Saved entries
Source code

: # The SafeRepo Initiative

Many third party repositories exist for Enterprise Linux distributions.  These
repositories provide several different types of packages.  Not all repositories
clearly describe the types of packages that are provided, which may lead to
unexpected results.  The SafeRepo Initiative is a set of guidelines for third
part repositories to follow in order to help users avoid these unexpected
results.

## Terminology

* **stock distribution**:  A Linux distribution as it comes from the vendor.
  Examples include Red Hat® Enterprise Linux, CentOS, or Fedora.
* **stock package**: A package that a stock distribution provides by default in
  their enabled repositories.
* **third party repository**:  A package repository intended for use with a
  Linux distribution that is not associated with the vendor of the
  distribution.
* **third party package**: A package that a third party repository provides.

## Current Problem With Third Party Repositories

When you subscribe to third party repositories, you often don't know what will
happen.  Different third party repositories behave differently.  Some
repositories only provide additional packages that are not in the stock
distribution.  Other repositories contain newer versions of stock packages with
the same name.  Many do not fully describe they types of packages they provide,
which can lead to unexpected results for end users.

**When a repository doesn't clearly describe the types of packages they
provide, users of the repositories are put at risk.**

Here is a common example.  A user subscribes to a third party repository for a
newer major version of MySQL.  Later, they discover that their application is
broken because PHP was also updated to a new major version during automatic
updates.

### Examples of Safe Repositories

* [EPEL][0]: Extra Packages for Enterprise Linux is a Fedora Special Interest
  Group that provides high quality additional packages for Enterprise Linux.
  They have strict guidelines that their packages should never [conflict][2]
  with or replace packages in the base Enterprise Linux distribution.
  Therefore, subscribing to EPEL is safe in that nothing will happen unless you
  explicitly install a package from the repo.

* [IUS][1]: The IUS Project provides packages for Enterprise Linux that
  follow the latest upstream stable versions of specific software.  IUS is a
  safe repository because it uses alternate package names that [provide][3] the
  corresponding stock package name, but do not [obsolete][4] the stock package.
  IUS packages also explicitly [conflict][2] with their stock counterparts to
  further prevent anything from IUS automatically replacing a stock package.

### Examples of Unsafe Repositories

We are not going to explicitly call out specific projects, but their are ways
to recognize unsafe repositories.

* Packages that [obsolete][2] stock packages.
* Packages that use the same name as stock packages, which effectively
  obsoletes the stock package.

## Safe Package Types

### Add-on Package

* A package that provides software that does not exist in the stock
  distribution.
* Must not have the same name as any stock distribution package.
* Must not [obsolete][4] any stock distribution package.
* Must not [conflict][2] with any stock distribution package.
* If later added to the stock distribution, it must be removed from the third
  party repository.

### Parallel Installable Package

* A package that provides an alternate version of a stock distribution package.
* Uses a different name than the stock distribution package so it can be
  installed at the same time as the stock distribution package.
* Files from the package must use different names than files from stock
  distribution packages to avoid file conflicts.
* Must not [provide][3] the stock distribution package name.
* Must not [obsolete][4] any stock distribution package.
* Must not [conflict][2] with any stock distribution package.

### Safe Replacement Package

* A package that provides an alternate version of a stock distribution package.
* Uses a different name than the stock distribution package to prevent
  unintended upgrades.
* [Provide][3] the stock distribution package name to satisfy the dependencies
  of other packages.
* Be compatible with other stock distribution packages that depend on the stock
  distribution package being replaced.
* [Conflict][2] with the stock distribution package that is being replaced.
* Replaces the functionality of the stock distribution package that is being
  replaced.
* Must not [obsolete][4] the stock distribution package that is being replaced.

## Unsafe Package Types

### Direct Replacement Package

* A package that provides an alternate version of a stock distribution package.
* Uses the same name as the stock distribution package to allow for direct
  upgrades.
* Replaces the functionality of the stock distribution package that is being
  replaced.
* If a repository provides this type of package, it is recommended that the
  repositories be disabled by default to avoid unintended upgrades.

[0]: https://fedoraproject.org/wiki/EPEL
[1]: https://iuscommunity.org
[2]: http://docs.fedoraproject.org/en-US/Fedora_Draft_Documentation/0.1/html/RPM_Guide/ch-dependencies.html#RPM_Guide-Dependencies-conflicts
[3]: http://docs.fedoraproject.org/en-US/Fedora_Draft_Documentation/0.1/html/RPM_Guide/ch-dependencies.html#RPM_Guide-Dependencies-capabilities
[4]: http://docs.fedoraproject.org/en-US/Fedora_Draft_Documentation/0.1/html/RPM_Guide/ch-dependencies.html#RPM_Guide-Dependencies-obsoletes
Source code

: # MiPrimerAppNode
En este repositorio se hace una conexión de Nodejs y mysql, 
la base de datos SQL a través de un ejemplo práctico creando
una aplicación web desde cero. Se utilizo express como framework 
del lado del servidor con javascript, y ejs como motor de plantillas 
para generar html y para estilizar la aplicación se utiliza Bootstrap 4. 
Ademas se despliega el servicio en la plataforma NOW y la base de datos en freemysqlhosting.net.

_Your objective_.
Look over the records above and filter for each line with the word "additional".

_Written response_.
repositories only provide additional packages that are not in the stock
  Group that provides high quality additional packages for Enterprise Linux.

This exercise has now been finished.